Stored data entries:
• • • • • • •

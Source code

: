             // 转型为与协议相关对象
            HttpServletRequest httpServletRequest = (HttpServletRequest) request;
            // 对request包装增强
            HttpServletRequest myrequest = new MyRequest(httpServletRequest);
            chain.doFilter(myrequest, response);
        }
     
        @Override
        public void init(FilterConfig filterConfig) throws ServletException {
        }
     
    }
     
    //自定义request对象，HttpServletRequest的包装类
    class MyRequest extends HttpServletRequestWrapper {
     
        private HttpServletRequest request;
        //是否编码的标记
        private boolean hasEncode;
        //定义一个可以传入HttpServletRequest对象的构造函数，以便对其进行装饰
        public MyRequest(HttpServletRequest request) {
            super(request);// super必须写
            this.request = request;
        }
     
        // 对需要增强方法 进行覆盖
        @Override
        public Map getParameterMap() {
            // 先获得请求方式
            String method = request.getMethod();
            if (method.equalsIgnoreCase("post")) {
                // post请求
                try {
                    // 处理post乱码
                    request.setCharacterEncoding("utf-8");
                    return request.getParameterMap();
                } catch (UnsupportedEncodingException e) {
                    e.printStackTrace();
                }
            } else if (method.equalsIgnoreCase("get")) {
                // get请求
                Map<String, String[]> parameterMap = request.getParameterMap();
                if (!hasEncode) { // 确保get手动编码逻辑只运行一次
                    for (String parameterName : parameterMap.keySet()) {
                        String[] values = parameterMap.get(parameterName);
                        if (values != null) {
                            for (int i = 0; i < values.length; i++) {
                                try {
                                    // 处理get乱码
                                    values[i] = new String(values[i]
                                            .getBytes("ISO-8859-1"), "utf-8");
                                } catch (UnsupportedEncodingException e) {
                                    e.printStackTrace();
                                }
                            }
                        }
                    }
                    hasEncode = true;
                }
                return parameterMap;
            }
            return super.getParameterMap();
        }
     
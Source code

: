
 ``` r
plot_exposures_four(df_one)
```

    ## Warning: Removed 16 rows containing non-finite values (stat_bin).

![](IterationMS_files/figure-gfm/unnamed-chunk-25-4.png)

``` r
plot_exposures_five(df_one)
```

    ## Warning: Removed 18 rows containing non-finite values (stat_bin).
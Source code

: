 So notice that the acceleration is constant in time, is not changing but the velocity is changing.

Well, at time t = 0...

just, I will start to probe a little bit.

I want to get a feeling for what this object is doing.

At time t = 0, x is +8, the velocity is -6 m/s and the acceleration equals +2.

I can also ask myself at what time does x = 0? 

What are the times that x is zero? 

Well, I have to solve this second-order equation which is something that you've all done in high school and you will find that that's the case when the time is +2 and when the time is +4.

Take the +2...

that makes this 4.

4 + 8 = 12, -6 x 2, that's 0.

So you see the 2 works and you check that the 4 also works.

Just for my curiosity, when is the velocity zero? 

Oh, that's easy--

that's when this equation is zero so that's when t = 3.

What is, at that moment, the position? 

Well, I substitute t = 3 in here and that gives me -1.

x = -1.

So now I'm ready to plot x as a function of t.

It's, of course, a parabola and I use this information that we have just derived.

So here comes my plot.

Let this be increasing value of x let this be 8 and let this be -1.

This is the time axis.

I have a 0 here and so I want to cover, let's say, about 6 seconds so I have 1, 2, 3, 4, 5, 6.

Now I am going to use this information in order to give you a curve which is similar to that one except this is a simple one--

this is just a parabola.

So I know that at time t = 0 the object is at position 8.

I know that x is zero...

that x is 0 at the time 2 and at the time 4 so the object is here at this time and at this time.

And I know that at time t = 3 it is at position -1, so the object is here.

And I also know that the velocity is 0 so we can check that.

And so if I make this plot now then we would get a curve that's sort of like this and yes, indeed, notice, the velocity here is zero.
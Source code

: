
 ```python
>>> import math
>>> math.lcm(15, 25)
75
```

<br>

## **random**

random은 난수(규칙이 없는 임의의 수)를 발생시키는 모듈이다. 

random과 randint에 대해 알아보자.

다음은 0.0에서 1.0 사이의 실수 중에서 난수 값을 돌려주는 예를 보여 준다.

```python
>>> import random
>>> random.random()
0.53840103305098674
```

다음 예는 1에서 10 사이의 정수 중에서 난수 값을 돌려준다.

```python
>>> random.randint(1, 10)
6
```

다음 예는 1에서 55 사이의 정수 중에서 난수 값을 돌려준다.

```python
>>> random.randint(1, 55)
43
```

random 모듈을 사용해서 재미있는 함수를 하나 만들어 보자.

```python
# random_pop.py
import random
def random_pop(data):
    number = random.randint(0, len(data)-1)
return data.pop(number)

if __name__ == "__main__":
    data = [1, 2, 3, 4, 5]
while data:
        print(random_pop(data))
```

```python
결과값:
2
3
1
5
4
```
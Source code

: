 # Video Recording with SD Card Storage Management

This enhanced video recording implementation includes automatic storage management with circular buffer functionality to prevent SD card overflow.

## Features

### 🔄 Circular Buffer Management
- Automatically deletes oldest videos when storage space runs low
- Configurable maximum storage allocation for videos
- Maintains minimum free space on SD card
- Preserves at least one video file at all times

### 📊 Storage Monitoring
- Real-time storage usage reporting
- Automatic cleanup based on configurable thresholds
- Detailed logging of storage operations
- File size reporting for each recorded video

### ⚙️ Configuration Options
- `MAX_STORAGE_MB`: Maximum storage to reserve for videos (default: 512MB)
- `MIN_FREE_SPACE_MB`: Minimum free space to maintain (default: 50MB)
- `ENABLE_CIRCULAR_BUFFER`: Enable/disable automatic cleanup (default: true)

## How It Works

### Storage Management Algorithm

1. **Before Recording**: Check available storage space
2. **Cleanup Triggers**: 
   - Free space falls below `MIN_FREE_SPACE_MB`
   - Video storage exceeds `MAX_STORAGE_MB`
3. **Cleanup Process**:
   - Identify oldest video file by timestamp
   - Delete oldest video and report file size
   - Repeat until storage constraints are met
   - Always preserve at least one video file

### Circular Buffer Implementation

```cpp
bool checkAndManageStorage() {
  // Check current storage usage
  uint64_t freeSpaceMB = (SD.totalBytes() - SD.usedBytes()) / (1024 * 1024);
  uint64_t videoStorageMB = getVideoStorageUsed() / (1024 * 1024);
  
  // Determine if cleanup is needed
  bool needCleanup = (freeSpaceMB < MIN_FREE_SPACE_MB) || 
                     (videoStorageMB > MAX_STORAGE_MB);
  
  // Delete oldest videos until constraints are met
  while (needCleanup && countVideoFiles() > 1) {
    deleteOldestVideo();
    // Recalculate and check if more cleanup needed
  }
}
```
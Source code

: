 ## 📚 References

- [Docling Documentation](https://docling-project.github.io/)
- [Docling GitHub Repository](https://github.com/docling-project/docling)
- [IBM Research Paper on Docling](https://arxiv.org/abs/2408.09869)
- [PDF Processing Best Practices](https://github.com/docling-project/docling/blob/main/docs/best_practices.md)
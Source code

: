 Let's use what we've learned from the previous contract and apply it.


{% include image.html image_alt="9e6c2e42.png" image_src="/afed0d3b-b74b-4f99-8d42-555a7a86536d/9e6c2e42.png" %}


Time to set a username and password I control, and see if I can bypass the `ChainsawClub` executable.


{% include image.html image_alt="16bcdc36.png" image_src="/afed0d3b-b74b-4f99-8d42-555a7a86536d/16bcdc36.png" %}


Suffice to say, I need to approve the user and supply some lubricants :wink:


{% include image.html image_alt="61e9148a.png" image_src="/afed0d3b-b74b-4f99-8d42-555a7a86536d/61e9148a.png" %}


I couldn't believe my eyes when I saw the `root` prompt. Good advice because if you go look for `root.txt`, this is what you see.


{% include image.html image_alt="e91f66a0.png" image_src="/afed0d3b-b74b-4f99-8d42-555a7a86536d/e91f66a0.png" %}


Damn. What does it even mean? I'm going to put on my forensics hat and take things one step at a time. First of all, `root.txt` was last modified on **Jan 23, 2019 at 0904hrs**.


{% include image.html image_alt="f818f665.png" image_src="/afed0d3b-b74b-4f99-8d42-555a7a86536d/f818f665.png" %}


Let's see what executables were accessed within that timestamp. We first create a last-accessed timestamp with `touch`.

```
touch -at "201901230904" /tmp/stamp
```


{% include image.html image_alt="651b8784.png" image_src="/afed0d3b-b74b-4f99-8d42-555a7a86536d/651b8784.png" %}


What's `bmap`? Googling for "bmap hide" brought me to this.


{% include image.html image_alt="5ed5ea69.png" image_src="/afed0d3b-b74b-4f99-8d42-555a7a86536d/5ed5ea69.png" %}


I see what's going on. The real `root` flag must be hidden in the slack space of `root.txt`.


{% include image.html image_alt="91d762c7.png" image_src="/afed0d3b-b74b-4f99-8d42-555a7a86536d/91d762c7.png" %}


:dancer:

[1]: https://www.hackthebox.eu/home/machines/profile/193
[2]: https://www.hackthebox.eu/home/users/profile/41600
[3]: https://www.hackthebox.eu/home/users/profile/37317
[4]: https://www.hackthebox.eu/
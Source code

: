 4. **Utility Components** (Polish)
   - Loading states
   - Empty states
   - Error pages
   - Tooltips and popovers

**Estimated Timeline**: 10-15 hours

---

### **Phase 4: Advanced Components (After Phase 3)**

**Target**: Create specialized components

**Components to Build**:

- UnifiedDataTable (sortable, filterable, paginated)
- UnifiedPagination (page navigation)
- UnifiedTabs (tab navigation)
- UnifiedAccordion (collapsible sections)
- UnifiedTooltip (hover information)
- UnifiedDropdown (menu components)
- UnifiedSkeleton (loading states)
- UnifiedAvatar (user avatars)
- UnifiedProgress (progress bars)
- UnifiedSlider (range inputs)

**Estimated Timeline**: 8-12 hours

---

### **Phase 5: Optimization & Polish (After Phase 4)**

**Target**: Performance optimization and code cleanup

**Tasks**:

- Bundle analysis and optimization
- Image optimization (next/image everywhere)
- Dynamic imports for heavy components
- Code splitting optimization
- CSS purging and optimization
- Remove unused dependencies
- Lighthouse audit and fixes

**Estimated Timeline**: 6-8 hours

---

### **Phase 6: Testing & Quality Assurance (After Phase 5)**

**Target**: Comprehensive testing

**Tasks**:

• • • • • • •

[WHAT THE EXERCISE ASKS] From the data above, copy out every line with the string "know" in it.

[OUTPUT OF THE TASK]
So I know that at time t = 0 the object is at position 8.
I know that x is zero...
And I know that at time t = 3 it is at position -1, so the object is here.
And I also know that the velocity is 0 so we can check that.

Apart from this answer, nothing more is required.